__SUPPLIED ENTRIES__.

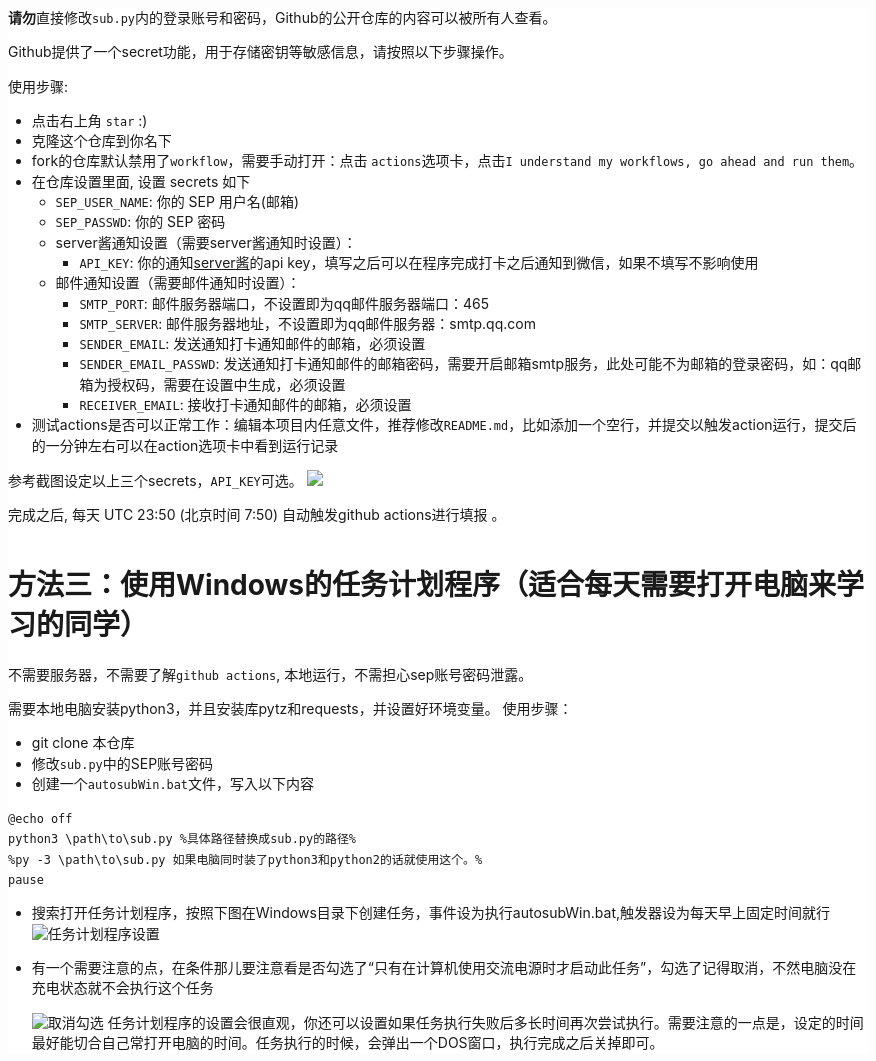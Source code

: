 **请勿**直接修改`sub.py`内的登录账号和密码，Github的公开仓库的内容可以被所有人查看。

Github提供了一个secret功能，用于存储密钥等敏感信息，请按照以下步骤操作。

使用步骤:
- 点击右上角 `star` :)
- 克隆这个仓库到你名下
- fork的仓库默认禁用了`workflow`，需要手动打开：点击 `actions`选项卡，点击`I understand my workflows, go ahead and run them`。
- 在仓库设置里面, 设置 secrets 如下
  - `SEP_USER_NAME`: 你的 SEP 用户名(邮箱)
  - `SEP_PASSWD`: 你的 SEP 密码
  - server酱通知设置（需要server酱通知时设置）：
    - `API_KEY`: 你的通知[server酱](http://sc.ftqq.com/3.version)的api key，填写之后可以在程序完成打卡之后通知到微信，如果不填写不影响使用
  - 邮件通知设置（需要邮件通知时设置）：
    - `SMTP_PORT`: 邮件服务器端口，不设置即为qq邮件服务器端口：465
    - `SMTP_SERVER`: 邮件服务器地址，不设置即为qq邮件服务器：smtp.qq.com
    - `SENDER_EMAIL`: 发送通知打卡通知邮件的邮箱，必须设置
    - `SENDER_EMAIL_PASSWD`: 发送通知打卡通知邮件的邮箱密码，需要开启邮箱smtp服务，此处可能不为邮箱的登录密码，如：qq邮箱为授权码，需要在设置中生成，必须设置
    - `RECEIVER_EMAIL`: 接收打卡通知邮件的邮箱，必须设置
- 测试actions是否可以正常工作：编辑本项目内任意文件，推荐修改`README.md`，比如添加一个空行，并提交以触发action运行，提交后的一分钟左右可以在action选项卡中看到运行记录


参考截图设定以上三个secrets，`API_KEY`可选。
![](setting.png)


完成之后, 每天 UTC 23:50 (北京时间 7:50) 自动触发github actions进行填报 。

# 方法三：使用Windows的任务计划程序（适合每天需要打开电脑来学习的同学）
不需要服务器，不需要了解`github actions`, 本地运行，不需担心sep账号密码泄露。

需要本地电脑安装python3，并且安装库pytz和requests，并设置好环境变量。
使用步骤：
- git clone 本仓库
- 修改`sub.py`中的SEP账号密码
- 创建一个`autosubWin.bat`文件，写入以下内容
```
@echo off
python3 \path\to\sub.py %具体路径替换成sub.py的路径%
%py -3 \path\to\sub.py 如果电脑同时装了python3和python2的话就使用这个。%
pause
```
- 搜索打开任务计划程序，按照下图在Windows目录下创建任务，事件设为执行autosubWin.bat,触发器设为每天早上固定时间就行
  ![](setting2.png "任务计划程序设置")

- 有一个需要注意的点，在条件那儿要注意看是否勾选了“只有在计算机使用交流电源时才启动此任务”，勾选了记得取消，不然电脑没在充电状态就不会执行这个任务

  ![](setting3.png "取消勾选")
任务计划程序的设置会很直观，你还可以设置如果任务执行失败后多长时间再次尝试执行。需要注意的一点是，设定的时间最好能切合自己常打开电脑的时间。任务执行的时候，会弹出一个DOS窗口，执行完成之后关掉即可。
...
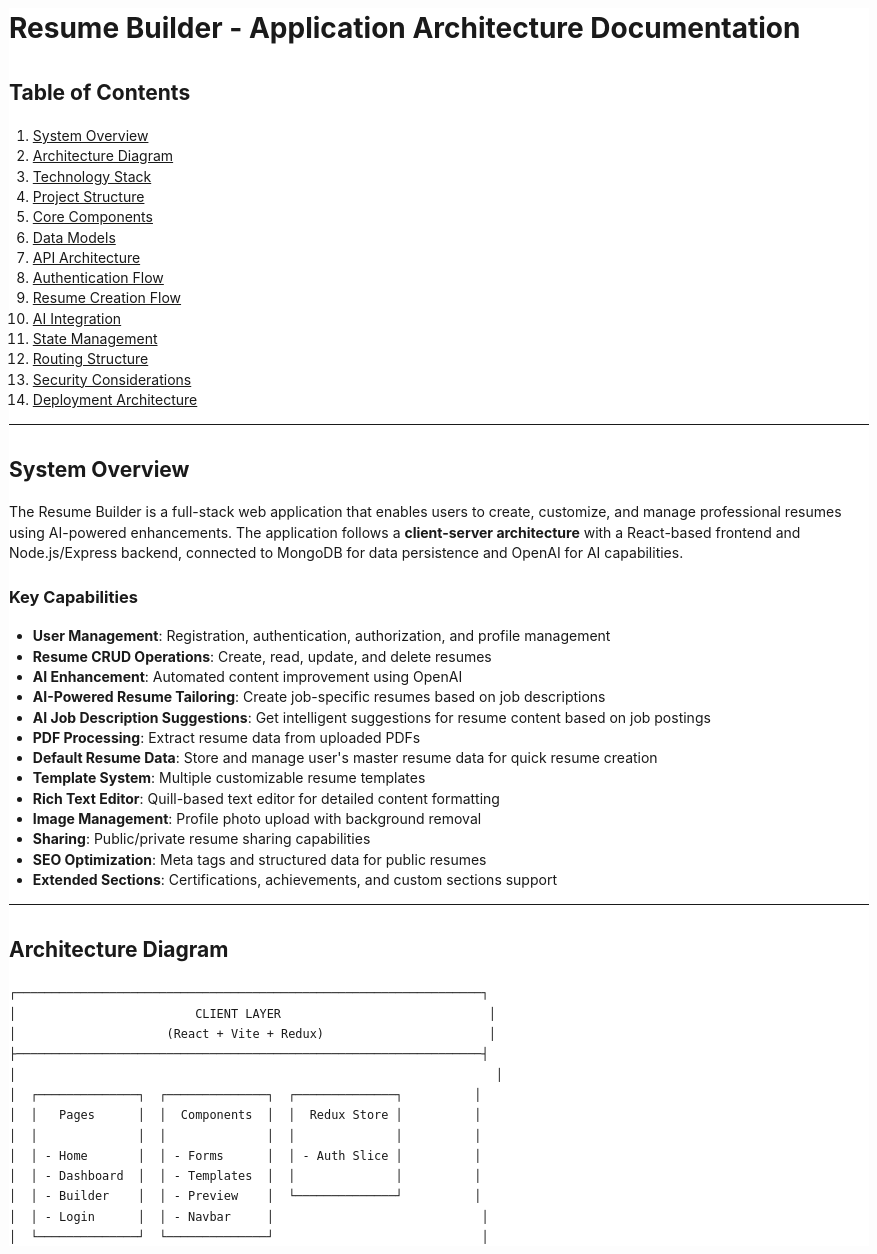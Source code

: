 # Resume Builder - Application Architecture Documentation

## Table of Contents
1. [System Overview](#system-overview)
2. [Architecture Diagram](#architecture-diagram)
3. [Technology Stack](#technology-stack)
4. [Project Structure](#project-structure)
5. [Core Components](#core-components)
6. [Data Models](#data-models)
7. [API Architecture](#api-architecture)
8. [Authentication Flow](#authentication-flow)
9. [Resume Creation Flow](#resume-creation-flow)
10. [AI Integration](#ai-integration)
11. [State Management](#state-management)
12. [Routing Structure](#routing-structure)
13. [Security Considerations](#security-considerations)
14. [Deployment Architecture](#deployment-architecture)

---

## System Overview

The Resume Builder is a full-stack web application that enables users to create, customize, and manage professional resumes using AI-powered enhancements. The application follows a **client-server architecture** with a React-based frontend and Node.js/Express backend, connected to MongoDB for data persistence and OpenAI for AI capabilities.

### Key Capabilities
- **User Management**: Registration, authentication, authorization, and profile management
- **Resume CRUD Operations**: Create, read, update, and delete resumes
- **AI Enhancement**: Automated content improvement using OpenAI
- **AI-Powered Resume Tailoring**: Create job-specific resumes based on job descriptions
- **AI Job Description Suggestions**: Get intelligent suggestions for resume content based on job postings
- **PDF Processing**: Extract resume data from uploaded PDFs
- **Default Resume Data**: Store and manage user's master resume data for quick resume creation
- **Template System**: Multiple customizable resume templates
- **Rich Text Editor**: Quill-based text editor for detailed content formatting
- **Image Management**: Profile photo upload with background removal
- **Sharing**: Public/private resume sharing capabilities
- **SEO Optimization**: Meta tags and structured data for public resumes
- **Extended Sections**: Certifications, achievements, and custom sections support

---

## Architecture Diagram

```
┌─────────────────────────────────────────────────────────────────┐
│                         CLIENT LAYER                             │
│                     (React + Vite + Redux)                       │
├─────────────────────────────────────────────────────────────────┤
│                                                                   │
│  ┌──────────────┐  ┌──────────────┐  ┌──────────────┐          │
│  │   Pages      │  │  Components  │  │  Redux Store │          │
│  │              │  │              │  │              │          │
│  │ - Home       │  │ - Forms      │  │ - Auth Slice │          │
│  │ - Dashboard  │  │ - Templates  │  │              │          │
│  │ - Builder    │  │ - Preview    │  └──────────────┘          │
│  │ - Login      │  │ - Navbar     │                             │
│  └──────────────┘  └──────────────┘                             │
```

__PROBLEM DETAILS__.
Among the records above, extract exactly the lines from the line with "11. [State Management](#state-management)" to the line with "- **AI Enhancement**: Automated", both lines included, and leave out the rest.

__TASK SOLUTION__.
11. [State Management](#state-management)
12. [Routing Structure](#routing-structure)
13. [Security Considerations](#security-considerations)
14. [Deployment Architecture](#deployment-architecture)

---

## System Overview

The Resume Builder is a full-stack web application that enables users to create, customize, and manage professional resumes using AI-powered enhancements. The application follows a **client-server architecture** with a React-based frontend and Node.js/Express backend, connected to MongoDB for data persistence and OpenAI for AI capabilities.

### Key Capabilities
- **User Management**: Registration, authentication, authorization, and profile management
- **Resume CRUD Operations**: Create, read, update, and delete resumes
- **AI Enhancement**: Automated content improvement using OpenAI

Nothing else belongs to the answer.